## THE TASK
For this exercise, please find the lines in the entries that include the word "modern" and copy them.

## STORED DATA
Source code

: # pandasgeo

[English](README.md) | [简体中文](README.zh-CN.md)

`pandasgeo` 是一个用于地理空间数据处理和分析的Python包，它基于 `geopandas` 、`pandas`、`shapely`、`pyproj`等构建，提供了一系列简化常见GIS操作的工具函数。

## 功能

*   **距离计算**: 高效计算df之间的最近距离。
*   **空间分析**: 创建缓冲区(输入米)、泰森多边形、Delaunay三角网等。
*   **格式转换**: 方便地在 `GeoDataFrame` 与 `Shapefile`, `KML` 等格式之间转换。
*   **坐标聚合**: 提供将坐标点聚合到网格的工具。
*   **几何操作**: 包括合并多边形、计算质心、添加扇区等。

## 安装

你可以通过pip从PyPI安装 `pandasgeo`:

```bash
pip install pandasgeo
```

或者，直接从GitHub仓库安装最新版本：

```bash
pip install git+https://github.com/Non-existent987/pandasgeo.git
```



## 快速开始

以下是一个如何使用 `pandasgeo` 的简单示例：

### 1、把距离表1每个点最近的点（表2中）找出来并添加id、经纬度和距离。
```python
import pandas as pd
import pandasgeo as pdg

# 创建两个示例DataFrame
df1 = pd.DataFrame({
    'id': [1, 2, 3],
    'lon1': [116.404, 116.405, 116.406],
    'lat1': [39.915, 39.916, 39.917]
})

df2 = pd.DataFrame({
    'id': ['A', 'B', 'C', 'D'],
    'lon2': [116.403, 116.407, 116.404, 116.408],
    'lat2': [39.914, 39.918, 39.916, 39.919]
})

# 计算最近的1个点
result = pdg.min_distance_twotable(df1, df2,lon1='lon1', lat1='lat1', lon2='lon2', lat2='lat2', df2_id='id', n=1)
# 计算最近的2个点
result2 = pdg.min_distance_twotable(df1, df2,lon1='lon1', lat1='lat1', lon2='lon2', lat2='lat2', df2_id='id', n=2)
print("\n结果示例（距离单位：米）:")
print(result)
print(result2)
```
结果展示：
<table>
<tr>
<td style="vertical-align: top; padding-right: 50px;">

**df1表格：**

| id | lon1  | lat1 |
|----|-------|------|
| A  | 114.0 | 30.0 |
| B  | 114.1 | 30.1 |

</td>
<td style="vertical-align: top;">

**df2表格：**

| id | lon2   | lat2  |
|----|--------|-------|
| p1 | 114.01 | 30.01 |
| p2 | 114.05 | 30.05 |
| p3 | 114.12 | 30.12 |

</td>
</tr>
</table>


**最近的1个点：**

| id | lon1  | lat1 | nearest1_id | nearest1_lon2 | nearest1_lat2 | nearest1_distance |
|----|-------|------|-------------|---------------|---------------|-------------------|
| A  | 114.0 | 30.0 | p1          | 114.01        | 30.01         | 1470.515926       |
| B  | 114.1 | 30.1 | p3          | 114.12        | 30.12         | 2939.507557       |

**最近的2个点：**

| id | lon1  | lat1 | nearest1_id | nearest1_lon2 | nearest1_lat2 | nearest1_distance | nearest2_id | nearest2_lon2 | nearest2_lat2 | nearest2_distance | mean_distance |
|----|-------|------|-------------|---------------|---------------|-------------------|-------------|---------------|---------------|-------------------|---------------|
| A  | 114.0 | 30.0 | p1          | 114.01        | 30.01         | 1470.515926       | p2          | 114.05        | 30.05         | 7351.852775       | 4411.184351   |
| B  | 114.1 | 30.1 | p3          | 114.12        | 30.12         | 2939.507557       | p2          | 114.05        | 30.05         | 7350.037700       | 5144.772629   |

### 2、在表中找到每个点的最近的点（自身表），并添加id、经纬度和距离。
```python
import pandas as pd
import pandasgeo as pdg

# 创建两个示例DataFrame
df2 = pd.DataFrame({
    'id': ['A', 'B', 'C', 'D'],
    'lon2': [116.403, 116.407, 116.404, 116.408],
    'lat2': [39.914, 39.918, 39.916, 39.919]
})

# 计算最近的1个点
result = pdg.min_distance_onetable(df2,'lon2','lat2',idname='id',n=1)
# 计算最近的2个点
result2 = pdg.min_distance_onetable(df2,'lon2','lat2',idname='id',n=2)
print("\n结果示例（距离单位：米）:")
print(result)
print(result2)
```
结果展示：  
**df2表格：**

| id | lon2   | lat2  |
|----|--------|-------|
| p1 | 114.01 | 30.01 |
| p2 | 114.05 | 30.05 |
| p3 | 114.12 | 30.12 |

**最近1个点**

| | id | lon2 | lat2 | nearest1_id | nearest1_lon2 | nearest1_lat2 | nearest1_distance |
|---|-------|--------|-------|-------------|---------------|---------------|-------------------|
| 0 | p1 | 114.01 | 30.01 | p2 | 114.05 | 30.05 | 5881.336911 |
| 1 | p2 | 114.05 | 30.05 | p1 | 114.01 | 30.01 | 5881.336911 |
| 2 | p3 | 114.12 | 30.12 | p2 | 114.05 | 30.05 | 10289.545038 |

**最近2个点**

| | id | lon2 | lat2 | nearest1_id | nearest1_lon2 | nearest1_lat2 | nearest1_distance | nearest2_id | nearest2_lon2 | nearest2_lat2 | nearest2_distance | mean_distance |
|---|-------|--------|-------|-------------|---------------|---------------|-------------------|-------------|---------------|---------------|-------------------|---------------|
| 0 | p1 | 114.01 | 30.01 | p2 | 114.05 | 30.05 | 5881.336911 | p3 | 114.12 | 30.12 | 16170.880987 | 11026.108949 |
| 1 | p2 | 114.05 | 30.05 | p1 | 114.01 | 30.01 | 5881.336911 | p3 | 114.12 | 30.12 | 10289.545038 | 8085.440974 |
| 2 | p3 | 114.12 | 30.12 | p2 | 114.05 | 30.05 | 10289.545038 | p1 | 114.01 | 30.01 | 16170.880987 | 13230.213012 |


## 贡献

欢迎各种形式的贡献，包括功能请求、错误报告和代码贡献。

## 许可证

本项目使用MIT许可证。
--
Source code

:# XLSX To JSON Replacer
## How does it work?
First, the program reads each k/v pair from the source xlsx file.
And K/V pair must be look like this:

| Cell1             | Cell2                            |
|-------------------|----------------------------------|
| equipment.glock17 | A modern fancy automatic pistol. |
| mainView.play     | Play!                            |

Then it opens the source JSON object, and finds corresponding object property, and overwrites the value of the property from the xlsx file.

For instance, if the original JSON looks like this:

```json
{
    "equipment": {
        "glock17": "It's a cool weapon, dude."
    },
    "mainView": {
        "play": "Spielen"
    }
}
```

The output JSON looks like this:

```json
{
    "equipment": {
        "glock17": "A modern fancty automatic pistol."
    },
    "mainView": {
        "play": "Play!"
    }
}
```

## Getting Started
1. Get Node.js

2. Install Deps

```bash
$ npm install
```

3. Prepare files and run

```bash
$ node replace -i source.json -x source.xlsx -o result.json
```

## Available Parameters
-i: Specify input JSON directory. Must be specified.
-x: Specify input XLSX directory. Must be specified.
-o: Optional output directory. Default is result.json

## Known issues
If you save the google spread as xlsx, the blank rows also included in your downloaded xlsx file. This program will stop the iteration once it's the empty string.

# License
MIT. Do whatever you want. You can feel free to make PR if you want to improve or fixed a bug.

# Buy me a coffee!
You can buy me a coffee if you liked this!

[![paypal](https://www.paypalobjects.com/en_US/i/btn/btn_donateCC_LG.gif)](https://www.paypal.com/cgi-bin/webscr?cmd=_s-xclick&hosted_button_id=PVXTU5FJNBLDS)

## EXPECTED OUTPUT
| equipment.glock17 | A modern fancy automatic pistol. |
        "glock17": "A modern fancty automatic pistol."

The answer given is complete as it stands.